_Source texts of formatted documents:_
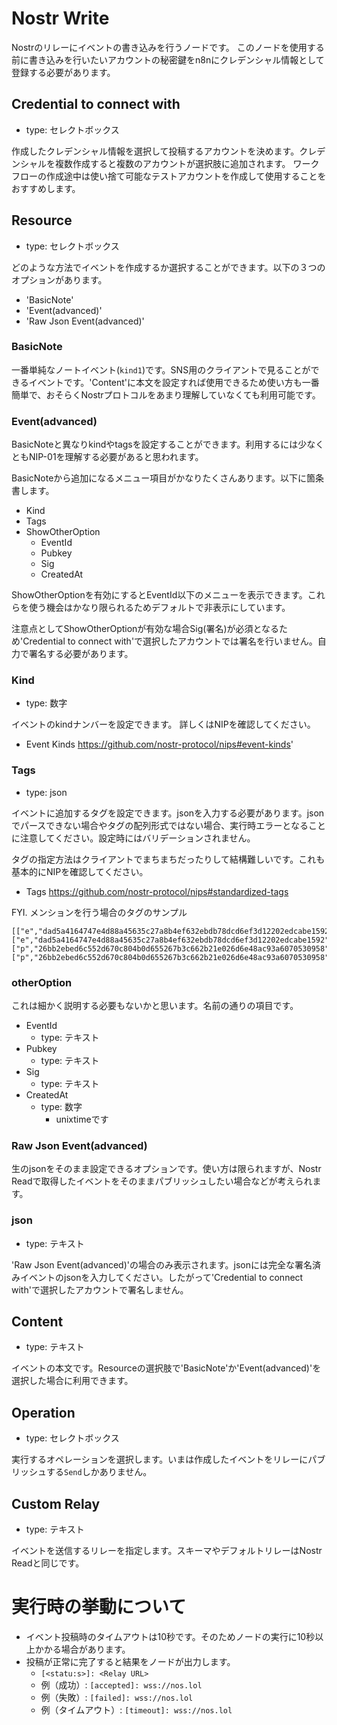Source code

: # Nostr Write

Nostrのリレーにイベントの書き込みを行うノードです。
このノードを使用する前に書き込みを行いたいアカウントの秘密鍵をn8nにクレデンシャル情報として登録する必要があります。

## Credential to connect with

- type: セレクトボックス

作成したクレデンシャル情報を選択して投稿するアカウントを決めます。クレデンシャルを複数作成すると複数のアカウントが選択肢に追加されます。
ワークフローの作成途中は使い捨て可能なテストアカウントを作成して使用することをおすすめします。


## Resource

- type: セレクトボックス

どのような方法でイベントを作成するか選択することができます。以下の３つのオプションがあります。

- 'BasicNote'
- 'Event(advanced)'
- 'Raw Json Event(advanced)'

### BasicNote

一番単純なノートイベント(`kind1`)です。SNS用のクライアントで見ることができるイベントです。'Content'に本文を設定すれば使用できるため使い方も一番簡単で、おそらくNostrプロトコルをあまり理解していなくても利用可能です。

### Event(advanced)

BasicNoteと異なりkindやtagsを設定することができます。利用するには少なくともNIP-01を理解する必要があると思われます。


BasicNoteから追加になるメニュー項目がかなりたくさんあります。以下に箇条書します。

- Kind
- Tags
- ShowOtherOption
    - EventId
    - Pubkey
    - Sig
    - CreatedAt

ShowOtherOptionを有効にするとEventId以下のメニューを表示できます。これらを使う機会はかなり限られるためデフォルトで非表示にしています。

注意点としてShowOtherOptionが有効な場合Sig(署名)が必須となるため'Credential to connect with'で選択したアカウントでは署名を行いません。自力で署名する必要があります。

### Kind

- type: 数字

イベントのkindナンバーを設定できます。
詳しくはNIPを確認してください。
- Event Kinds https://github.com/nostr-protocol/nips#event-kinds'

### Tags

- type: json

イベントに追加するタグを設定できます。jsonを入力する必要があります。jsonでパースできない場合やタグの配列形式ではない場合、実行時エラーとなることに注意してください。設定時にはバリデーションされません。

タグの指定方法はクライアントでまちまちだったりして結構難しいです。これも基本的にNIPを確認してください。
- Tags https://github.com/nostr-protocol/nips#standardized-tags

FYI. メンションを行う場合のタグのサンプル

```
[["e","dad5a4164747e4d88a45635c27a8b4ef632ebdb78dcd6ef3d12202edcabe1592","","root"],
["e","dad5a4164747e4d88a45635c27a8b4ef632ebdb78dcd6ef3d12202edcabe1592","","reply"],
["p","26bb2ebed6c552d670c804b0d655267b3c662b21e026d6e48ac93a6070530958"],
["p","26bb2ebed6c552d670c804b0d655267b3c662b21e026d6e48ac93a6070530958"]]
```

### otherOption

これは細かく説明する必要もないかと思います。名前の通りの項目です。

- EventId
	- type: テキスト
- Pubkey
	- type: テキスト
- Sig
  - type: テキスト
- CreatedAt
  - type: 数字
    - unixtimeです

### Raw Json Event(advanced)

生のjsonをそのまま設定できるオプションです。使い方は限られますが、Nostr Readで取得したイベントをそのままパブリッシュしたい場合などが考えられます。


### json

- type: テキスト

'Raw Json Event(advanced)'の場合のみ表示されます。jsonには完全な署名済みイベントのjsonを入力してください。したがって'Credential to connect with'で選択したアカウントで署名しません。


## Content

- type: テキスト

イベントの本文です。Resourceの選択肢で'BasicNote'か'Event(advanced)'を選択した場合に利用できます。


## Operation

- type: セレクトボックス

実行するオペレーションを選択します。いまは作成したイベントをリレーにパブリッシュする`Send`しかありません。

## Custom Relay

- type: テキスト

イベントを送信するリレーを指定します。スキーマやデフォルトリレーはNostr Readと同じです。

# 実行時の挙動について

- イベント投稿時のタイムアウトは10秒です。そのためノードの実行に10秒以上かかる場合があります。
- 投稿が正常に完了すると結果をノードが出力します。
	- `[<statu:s>]: <Relay URL>`
	- 例（成功）: `[accepted]: wss://nos.lol`
	- 例（失敗）: `[failed]: wss://nos.lol`
	- 例（タイムアウト）: `[timeout]: wss://nos.lol`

_The task:_ Using the records above, gather all lines where the string "nips" is present.

_Task answer:_
- Event Kinds https://github.com/nostr-protocol/nips#event-kinds'
- Tags https://github.com/nostr-protocol/nips#standardized-tags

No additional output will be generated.